Mais qu’avez-vous fait de tout l’argent qui vous a été remis? On dirait qu’aucun des objectifs n’a été atteint. Cela ne pourra pas continuer de la sorte.
Vous nous aviez garanti que la Tunisie serait notre Protectorat tant que vous serez au pouvoir et notre argent devrait faire en sorte que vous y restiez éternellement.
Cette fois-ci, la coupe est pleine. Soit vous remboursez soit vous faites le job correctement. C’est tout de même incroyable que d’autres émirs qui nous mènent la vie dure se pavanent chez vous alors que vous affirmez que tout est sous contrôle.
C’est tout aussi inacceptable de voir des leaders qui ne sont pas des nôtres être reçus en libérateurs alors que c’est nous qui faisons les sacrifices et sommes les vrais démocrates.
De quelle Renaissance parlez-vous? Et de quelle manière défendez-vous nos intérêts?
Je suis de plus en plus sceptique et ce ne sont pas des caillassages d’opposants qui vont me convaincre que les choses bougent dans le bon sens.
Je vous laisse une dernière chance de revoir votre copie. La prochaine fois, je voudrais être reçu en libérateur et en Sponsor suprême sinon c’est la dernière fois que vous me voyez fouler ce sol que vous dites mien.
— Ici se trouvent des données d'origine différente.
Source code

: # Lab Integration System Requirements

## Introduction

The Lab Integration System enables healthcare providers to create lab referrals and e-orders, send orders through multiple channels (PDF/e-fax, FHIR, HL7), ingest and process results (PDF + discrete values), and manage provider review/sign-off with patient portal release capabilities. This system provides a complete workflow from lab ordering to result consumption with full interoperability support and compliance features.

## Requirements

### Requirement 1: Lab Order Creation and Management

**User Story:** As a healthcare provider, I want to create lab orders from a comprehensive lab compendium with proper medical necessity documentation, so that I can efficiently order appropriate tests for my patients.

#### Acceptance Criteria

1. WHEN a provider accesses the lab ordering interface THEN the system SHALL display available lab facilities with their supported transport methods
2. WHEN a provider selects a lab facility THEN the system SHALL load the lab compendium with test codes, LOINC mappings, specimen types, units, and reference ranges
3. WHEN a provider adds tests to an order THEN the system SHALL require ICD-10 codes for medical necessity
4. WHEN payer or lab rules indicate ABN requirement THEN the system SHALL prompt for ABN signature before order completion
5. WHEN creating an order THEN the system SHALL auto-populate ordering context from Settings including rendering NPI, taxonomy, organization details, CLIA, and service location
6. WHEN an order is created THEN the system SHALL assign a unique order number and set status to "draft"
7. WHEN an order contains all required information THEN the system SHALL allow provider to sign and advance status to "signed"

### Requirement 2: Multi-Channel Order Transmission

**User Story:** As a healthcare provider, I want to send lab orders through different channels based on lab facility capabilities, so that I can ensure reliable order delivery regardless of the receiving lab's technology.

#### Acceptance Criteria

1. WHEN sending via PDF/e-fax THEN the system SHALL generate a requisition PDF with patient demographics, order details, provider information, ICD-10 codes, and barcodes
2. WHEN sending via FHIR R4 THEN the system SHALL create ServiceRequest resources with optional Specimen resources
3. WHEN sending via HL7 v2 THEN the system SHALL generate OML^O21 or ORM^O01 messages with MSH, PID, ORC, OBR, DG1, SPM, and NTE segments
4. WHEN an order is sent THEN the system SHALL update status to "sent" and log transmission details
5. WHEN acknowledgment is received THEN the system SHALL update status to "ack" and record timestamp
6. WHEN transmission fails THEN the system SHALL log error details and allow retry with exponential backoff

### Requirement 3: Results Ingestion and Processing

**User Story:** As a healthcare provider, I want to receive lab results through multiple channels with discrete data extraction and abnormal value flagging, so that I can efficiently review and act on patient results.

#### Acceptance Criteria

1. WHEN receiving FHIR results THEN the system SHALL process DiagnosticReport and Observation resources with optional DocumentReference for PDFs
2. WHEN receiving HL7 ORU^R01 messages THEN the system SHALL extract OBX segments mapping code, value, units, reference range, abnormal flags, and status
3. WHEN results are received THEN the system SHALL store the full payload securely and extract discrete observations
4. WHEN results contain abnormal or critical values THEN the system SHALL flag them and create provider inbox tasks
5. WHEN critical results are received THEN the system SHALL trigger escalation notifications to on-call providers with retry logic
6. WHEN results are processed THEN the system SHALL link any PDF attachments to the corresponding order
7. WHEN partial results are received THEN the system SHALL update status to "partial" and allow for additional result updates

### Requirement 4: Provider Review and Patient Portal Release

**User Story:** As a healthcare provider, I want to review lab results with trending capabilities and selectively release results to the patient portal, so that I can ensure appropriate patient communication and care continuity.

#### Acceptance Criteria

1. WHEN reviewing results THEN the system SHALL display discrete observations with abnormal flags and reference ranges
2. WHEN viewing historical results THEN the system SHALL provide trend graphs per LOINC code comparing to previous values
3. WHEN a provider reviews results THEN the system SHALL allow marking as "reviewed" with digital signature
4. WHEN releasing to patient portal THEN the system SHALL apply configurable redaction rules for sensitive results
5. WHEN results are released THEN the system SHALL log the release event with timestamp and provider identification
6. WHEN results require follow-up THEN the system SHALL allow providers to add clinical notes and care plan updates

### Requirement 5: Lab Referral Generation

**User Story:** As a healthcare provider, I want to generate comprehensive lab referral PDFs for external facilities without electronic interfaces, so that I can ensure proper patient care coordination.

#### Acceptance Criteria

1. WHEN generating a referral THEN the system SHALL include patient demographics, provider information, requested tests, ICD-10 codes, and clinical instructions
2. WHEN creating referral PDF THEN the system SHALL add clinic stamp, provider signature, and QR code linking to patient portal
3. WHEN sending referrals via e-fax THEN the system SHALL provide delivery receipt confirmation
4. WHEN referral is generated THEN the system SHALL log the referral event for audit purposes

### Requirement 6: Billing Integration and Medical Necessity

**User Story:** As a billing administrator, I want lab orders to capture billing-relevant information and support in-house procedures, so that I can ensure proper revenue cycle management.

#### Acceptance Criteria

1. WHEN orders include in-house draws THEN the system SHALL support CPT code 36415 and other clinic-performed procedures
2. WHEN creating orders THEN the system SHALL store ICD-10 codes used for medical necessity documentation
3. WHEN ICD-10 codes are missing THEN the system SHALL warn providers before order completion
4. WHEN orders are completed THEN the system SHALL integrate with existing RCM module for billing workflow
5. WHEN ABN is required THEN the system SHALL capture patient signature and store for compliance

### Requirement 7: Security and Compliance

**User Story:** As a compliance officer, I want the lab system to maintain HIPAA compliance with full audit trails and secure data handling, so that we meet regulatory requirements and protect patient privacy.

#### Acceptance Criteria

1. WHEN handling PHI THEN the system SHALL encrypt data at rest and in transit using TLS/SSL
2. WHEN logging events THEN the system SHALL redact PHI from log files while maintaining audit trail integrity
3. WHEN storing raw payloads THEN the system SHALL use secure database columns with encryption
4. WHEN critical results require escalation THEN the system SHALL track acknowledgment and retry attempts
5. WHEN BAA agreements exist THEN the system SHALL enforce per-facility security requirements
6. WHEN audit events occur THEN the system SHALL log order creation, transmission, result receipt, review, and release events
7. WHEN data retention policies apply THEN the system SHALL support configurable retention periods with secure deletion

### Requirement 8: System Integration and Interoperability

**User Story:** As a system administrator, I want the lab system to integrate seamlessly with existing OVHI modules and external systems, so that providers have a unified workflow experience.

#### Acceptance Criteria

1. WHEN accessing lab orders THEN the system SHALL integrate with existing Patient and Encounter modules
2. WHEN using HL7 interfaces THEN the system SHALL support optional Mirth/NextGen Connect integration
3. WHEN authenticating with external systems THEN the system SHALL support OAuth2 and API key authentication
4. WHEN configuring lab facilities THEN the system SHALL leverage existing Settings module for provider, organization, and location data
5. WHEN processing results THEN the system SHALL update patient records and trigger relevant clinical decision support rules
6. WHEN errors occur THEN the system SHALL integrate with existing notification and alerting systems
C’est tout craché: préparez moi un triomphe ou bien cessez d’émarger sur mes comptes.
Ce n’est pas la peine de m’envoyer d’émissaires. C’est vous que je tiens responsable, vous seulement et vous avez intérêt à vous en souvenir ».
Qui a écrit et à qui s’adresse-t-il? Mystère et barbe de gomme car ce qui écrit ci-dessus exprime un vif courroux et peut-être même la saine colère de celui qui est pris alors qu’il croyait prendre…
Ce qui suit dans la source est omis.